17. The composition of claim 16, wherein the amount of arginine is from 1% to 15% by weight of the oral care composition.

18. The composition of any one of the preceding claims, further comprising 0.01% to 0.09% by weight charcoal; wherein the composition is formulated as a dentifrice.

19. The composition of any one of claims 1 to 18, wherein the composition is a single phase.

20. The composition of any one of claims 1 to 18, wherein the composition is a mouthwash.

21. An oral care kit comprising the composition of any one of claims 1 to 16, wherein the kit comprises a container comprising a single storage compartment and a closure (e.g., a screw-cap closure) sealing the compartment, the compartment containing the composition.

22. A method of treating or preventing gingivitis, plaque, caries and/or dental hypersensitivity comprising applying a composition according to any one of claims 1 to 16 to the oral cavity of a person in need thereof, for example by brushing, for example one or more times per day.

23. A method of stabilizing stannous ions in an aqueous oral care composition comprising the steps of: (1) providing an aqueous carrier, (2) adding a stannous ion source to the aqueous carrier, (3) adding a nitrate ion source to the aqueous carrier, and (4) adding a polyphosphate ion source to the aqueous carrier, wherein the final composition is a one-part high water composition.

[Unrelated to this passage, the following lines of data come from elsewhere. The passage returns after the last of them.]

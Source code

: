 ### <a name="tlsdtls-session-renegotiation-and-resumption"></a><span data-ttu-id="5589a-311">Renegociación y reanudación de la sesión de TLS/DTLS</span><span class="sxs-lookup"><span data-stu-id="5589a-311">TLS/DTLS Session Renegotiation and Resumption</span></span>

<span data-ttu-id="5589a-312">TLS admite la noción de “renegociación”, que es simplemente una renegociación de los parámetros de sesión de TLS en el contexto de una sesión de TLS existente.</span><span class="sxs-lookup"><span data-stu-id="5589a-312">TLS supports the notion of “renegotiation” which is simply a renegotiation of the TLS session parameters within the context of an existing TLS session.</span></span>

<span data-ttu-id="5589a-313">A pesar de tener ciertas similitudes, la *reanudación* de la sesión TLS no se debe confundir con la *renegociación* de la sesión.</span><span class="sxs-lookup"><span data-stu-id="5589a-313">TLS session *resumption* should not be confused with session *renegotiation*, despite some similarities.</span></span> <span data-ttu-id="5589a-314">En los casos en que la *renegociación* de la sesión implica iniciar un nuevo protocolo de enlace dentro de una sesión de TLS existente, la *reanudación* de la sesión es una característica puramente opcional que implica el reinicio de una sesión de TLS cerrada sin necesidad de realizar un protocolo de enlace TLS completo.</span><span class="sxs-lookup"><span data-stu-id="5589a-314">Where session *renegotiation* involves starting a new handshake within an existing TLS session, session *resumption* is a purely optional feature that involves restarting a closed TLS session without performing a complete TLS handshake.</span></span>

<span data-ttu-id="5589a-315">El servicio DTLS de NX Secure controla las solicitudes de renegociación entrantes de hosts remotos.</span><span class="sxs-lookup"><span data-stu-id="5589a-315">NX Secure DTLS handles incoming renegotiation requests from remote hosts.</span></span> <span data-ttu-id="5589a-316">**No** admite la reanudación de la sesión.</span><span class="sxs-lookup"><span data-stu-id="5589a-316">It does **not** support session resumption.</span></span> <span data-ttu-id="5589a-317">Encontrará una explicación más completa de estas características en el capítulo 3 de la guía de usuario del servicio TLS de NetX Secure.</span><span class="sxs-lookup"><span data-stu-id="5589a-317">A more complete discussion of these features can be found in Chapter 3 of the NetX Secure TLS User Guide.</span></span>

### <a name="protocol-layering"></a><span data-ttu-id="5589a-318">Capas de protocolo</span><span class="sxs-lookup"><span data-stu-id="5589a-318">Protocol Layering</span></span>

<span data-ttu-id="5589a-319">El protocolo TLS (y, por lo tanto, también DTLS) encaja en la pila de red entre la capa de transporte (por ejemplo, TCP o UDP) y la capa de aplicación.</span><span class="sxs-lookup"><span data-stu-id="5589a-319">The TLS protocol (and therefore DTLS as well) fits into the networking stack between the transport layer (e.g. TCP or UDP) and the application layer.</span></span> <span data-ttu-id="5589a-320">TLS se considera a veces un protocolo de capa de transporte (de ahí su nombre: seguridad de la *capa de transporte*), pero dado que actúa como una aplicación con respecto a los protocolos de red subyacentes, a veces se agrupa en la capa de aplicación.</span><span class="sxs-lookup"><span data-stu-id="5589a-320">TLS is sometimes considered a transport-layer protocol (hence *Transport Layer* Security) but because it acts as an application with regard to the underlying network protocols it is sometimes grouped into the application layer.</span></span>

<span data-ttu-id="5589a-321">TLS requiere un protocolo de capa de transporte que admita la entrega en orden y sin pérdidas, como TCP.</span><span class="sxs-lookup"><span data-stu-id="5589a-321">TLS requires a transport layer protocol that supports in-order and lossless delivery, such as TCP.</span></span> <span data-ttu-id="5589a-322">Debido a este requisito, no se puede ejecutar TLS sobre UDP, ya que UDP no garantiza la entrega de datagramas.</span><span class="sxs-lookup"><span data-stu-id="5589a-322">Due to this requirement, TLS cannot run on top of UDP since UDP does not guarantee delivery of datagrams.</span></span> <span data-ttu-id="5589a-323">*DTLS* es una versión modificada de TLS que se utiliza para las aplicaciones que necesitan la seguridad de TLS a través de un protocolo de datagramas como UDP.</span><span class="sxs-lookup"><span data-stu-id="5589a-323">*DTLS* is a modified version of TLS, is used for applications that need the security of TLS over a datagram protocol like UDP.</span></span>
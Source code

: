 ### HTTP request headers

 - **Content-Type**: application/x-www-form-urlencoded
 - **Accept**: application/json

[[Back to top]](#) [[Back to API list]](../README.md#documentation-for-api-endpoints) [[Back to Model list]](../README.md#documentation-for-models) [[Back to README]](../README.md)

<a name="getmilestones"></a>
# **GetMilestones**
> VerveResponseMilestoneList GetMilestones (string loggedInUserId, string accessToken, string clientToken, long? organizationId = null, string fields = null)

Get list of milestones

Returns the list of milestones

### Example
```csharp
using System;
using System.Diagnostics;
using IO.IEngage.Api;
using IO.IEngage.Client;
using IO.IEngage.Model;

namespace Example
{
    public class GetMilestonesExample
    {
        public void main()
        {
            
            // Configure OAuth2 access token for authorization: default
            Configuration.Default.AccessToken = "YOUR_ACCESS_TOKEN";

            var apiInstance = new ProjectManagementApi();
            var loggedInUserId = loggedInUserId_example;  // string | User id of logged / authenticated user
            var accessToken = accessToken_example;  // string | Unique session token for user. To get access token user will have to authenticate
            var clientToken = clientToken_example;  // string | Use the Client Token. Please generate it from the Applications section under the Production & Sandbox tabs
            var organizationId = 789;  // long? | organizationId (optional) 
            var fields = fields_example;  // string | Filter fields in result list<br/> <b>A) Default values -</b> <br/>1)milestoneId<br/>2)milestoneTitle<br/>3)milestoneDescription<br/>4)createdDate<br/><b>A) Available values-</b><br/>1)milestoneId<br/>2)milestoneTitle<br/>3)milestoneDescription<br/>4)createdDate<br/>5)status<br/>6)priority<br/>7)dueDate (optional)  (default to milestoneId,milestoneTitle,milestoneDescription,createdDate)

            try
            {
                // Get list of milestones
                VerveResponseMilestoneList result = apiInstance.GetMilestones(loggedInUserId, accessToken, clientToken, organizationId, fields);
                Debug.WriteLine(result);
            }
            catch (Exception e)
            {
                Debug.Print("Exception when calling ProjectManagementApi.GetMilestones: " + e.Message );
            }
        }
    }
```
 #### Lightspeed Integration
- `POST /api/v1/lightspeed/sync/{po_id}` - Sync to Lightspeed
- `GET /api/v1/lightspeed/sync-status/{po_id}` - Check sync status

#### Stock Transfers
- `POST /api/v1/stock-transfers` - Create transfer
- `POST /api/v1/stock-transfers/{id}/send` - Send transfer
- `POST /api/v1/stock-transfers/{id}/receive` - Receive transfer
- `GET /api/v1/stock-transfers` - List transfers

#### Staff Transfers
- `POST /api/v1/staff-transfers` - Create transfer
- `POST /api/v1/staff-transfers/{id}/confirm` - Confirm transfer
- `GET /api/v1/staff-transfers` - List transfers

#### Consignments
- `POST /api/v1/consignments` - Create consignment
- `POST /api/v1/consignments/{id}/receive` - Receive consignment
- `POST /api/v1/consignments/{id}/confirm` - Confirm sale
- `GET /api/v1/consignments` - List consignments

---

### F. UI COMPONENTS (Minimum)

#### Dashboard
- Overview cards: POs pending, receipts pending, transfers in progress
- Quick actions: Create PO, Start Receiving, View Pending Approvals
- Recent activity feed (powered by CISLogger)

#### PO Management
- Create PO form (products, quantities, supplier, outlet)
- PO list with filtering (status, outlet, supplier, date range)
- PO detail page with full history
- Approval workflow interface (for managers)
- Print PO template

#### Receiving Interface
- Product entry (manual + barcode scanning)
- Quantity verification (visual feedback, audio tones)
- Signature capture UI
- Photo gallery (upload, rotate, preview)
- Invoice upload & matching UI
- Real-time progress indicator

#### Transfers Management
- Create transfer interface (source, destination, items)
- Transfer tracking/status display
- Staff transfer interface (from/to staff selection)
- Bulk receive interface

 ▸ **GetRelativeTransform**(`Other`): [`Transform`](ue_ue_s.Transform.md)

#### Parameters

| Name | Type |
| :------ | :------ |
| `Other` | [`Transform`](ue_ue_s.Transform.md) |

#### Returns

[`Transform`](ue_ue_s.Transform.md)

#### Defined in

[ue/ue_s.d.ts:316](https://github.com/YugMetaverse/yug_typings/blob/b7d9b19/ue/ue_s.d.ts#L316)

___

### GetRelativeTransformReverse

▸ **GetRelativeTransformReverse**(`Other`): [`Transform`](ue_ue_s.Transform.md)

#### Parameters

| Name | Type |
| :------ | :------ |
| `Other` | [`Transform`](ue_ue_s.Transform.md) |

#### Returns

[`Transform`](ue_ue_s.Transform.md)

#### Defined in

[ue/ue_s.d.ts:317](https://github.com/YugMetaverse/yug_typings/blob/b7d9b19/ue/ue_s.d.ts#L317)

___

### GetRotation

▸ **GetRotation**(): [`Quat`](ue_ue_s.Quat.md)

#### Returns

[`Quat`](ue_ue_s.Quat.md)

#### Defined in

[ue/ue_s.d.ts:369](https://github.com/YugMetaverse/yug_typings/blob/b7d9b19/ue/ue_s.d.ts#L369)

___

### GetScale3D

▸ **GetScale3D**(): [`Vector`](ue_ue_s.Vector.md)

24. A method of treating or reducing systemic blood pressure in a subject in need thereof, wherein the method comprises administering to the oral cavity of a human in need thereof the oral care composition of any one of claims 1 to 19.

25. The method of claim 24, wherein administration of the oral care composition increases the level of nitric oxide in the subject's plasma.

26. The method of claim 24 or 25, wherein the oral care composition increases the level or presence of an oral bacterial species selected from the group consisting of: actinomycetes, actinomycetes for caries, actinomycetes for oral cavity, actinomycetes for adhesion, bacillus brevis, carbon dioxide producing bacteria, hard corynebacterium, corynebacterium marshii, ai Kenshi rodent, adjacent short chain coccus, parahaemophilus, inert haemophilus, microbacterium oxide, neisseria flavum, neisseria sicca, neisseria micro-flavum, praecox melanogenesis, praecox salivarius, propionibacterium sori, ross caries, ross peptone, staphylococcus epidermidis, staphylococcus haemolyticus, thomonas parapsilosis, veillonella parvula, atypical veillonella, and combinations thereof.